Cheikha Rimitti: Musician for the People

Born in the village of Tessala in Western Algeria on 8 May 1923, Saadia El Ghizania later came to be known as Cheikha Rimitti and was referred to as the mother and grandmother of Algerian wahrani and raï music. With a career that started as a teenager, Cheika Rimitti performed to an audience of thousands in Paris just two days before her death at the age of 83 on 15 May 2006. During her career she had built an international reputation for her style of singing and controversial lyrics addressing social problems, and had recorded hundreds of cassettes, singles, vinyl albums and CDs.

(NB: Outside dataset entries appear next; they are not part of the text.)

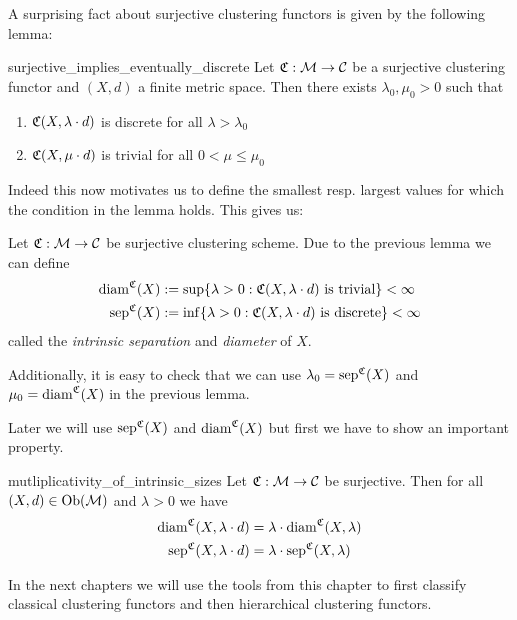 A surprising fact about surjective clustering functors is given by the following lemma:

\begin{lemma}{}{surjective_implies_eventually_discrete}
Let $\mathfrak{C}: \mathcal{M} \to \mathcal{C}$ be a surjective clustering functor and $(X,d)$ a finite metric space. Then there exists $\lambda_0, \mu_0 > 0$ such that
\begin{enumerate}
    \item $\mathfrak{C}(X,\lambda \cdot d)$ is discrete for all $\lambda > \lambda_0$
    \item $\mathfrak{C}(X,\mu \cdot d)$ is trivial for all $0 < \mu \le \mu_0$
\end{enumerate}
\end{lemma}

Indeed this now motivates us to define the smallest resp. largest values for which the condition in the lemma holds. This gives us:

\begin{definition}{}{}
Let $\mathfrak{C}: \mathcal{M} \to \mathcal{C}$ be surjective clustering scheme. Due to the previous lemma we can define
\begin{align*}
\mathrm{diam}^{\mathfrak{C}}(X) &:= \sup\{ \lambda > 0: \mathfrak{C}(X,\lambda \cdot d) \text{ is trivial}\} < \infty\\
\mathrm{sep}^{\mathfrak{C}}(X) &:= \inf\{ \lambda > 0: \mathfrak{C}(X,\lambda \cdot d) \text{ is discrete}\} < \infty
\end{align*}
called the \emph{intrinsic separation} and \emph{diameter} of $X$. 
\end{definition}
Additionally, it is easy to check that we can use $\lambda_0 = \mathrm{sep}^{\mathfrak{C}}(X)$ and $\mu_0 = \mathrm{diam}^{\mathfrak{C}}(X)$ in the previous lemma.

Later we will use $\mathrm{sep}^{\mathfrak{C}}(X)$ and $\mathrm{diam}^{\mathfrak{C}}(X)$ but first we have to show an important property.

\begin{lemma}{}{mutliplicativity_of_intrinsic_sizes}
Let $\mathfrak{C}: \mathcal{M} \to \mathcal{C}$ be surjective. Then for all $(X,d) \in \mathrm {Ob}(\mathcal{M})$ and $\lambda > 0$ we have
\begin{align*}{}{}
    \mathrm{diam}^{\mathfrak{C}}(X,\lambda \cdot d) &= \lambda \cdot \mathrm{diam}^{\mathfrak{C}}(X,\lambda) \\
    \mathrm{sep}^{\mathfrak{C}}(X,\lambda \cdot d) &= \lambda \cdot \mathrm{sep}^{\mathfrak{C}}(X,\lambda)
\end{align*}
 \end{lemma}

In the next chapters we will use the tools from this chapter to first classify classical clustering functors and then hierarchical clustering functors.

Named Saadia (meaning Joyful) at birth, Cheikha Rimitti was orphaned at a young age and had to fend for herself in a world that was less than kind. She was 15 years old when she learned to dance and sing with a group of Algerian musicians, and soon found she had a talent for writing her own songs. Her life experiences were later reflected in the lyrics of her songs that told of everyday hardships, alcohol abuse and the realities of a world at war, but also told of the joys of friendship and (quite shockingly at the time) of the pleasures of love and love-making. While traditionally, candid songs about love and lust were sung by Algerian women for occasions such as wedding celebrations, this was always done in private settings and was not subject matter for open society. By means of her own songwriting, and using street slang and real-life situations, Cheikha Rimitti’s lyrics brought these previously taboo topics out into the open and found a wide and accepting audience.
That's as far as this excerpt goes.